Exercise goal: Should the entries contain pictures, leave them out and return exactly the lines from the first through the line holding "operaciones de E/S.|".

Task data:
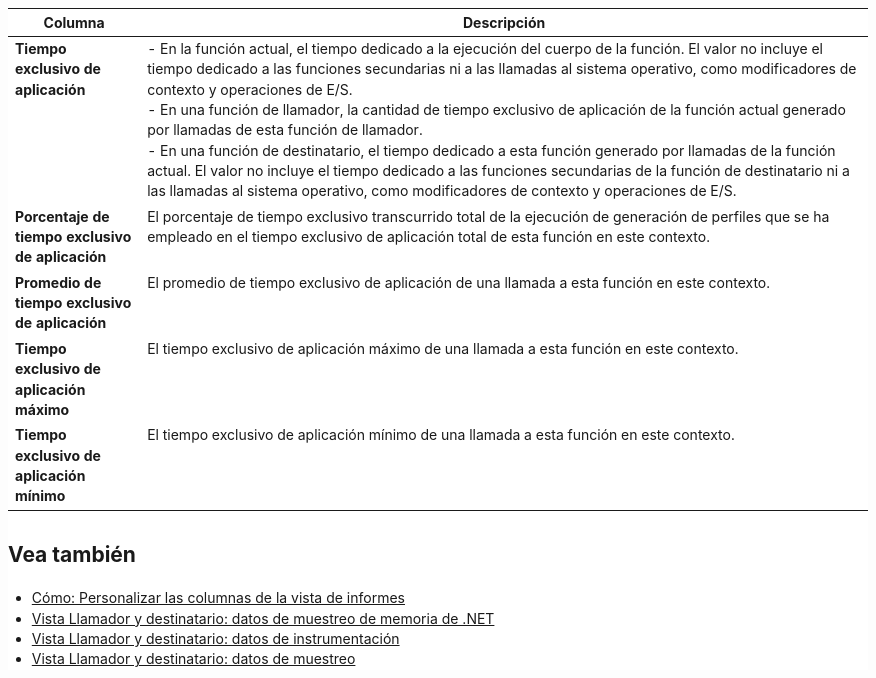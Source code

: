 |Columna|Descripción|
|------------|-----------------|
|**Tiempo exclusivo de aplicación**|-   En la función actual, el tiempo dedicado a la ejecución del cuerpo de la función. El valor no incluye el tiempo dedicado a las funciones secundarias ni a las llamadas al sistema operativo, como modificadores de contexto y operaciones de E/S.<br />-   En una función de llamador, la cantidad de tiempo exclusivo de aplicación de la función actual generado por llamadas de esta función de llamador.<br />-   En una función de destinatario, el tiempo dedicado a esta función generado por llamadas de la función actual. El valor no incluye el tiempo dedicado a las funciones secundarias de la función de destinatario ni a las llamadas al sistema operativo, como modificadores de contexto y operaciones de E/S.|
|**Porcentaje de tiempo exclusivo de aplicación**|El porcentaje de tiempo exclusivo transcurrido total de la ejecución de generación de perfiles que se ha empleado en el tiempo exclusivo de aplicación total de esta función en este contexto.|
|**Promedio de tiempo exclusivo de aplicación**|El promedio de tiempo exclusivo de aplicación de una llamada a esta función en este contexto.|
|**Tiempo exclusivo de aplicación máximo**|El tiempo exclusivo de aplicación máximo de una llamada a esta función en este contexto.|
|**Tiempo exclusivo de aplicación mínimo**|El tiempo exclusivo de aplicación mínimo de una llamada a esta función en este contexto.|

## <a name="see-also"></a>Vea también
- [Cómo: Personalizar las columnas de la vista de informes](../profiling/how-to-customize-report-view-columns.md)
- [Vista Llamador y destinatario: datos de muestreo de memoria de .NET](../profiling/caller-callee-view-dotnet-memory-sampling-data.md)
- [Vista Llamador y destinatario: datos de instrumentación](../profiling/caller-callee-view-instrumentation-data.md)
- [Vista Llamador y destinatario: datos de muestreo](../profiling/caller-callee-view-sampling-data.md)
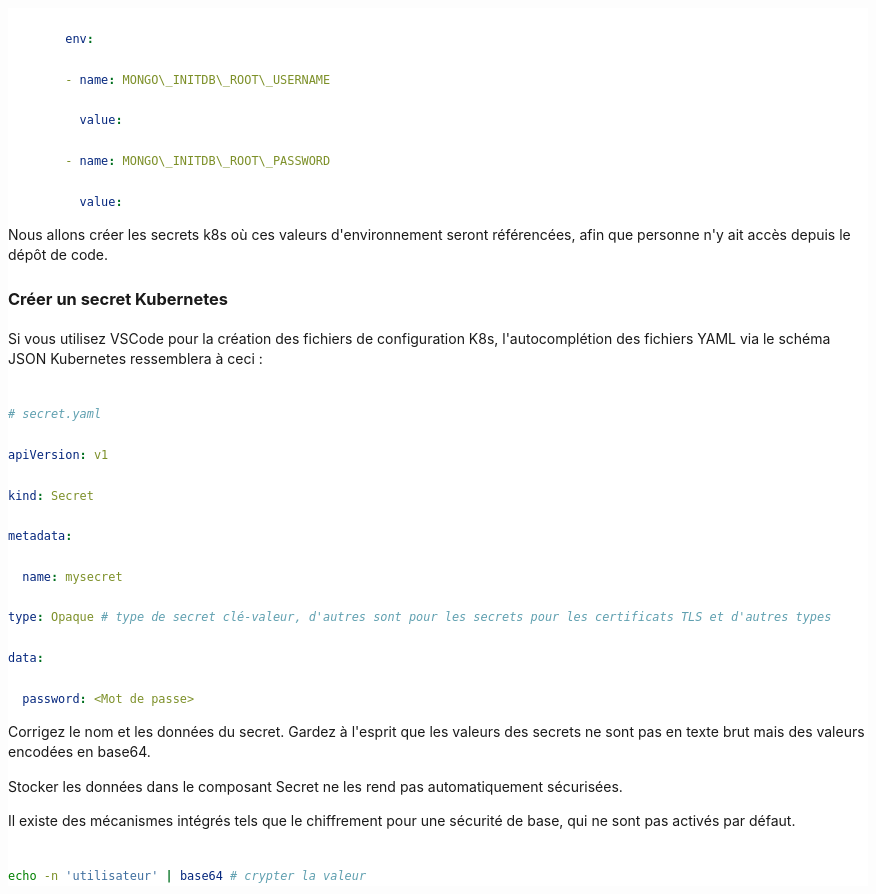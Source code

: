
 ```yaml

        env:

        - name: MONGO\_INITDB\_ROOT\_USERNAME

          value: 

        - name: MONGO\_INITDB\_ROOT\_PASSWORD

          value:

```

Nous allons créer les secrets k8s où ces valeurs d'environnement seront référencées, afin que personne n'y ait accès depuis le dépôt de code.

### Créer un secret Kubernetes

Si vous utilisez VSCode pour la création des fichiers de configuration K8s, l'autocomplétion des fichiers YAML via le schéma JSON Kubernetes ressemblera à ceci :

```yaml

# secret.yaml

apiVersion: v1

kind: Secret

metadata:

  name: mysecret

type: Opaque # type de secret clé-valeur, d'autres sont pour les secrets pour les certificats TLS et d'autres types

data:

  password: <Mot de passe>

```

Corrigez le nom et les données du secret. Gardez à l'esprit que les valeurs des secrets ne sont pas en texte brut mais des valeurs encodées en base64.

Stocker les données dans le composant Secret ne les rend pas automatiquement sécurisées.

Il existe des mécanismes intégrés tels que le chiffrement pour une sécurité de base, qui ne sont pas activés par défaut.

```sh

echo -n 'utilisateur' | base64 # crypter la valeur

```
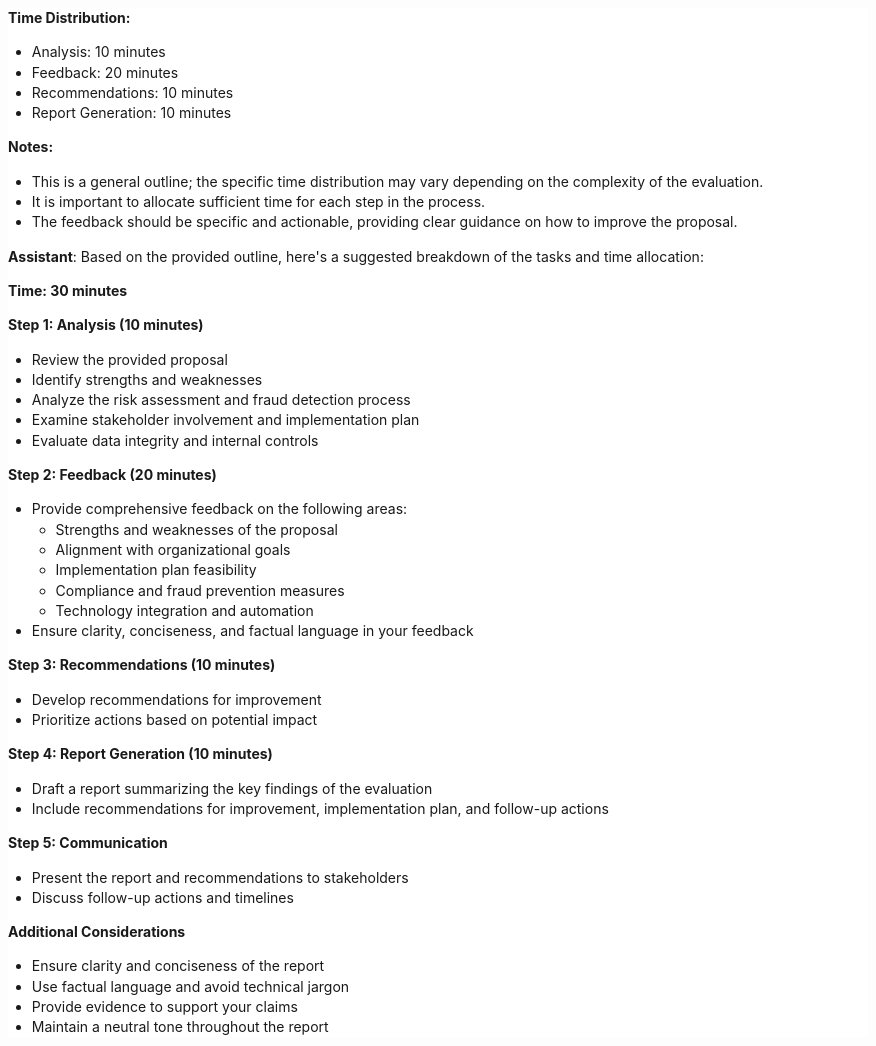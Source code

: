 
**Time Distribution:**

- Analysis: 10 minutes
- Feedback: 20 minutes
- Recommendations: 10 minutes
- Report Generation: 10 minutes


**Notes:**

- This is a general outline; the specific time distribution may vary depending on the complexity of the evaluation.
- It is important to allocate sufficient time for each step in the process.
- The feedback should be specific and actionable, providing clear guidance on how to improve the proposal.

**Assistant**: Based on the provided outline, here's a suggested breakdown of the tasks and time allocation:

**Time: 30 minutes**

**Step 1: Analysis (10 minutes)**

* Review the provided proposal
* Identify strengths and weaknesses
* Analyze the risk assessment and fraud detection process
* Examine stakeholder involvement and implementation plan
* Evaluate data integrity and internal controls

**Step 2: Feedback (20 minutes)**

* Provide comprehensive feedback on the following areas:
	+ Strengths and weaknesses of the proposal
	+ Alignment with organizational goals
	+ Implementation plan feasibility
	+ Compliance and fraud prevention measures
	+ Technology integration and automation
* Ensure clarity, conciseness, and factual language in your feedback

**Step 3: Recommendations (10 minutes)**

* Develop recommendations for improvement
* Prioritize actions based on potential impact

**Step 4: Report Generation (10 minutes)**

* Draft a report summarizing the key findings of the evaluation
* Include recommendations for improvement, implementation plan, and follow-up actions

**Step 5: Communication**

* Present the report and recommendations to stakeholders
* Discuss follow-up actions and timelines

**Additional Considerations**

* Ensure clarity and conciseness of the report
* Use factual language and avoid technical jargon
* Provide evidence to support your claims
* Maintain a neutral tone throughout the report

Task result:
Source code

: |Columna|Descripción|
|------------|-----------------|
|**Tiempo exclusivo de aplicación**|-   En la función actual, el tiempo dedicado a la ejecución del cuerpo de la función. El valor no incluye el tiempo dedicado a las funciones secundarias ni a las llamadas al sistema operativo, como modificadores de contexto y operaciones de E/S.<br />-   En una función de llamador, la cantidad de tiempo exclusivo de aplicación de la función actual generado por llamadas de esta función de llamador.<br />-   En una función de destinatario, el tiempo dedicado a esta función generado por llamadas de la función actual. El valor no incluye el tiempo dedicado a las funciones secundarias de la función de destinatario ni a las llamadas al sistema operativo, como modificadores de contexto y operaciones de E/S.|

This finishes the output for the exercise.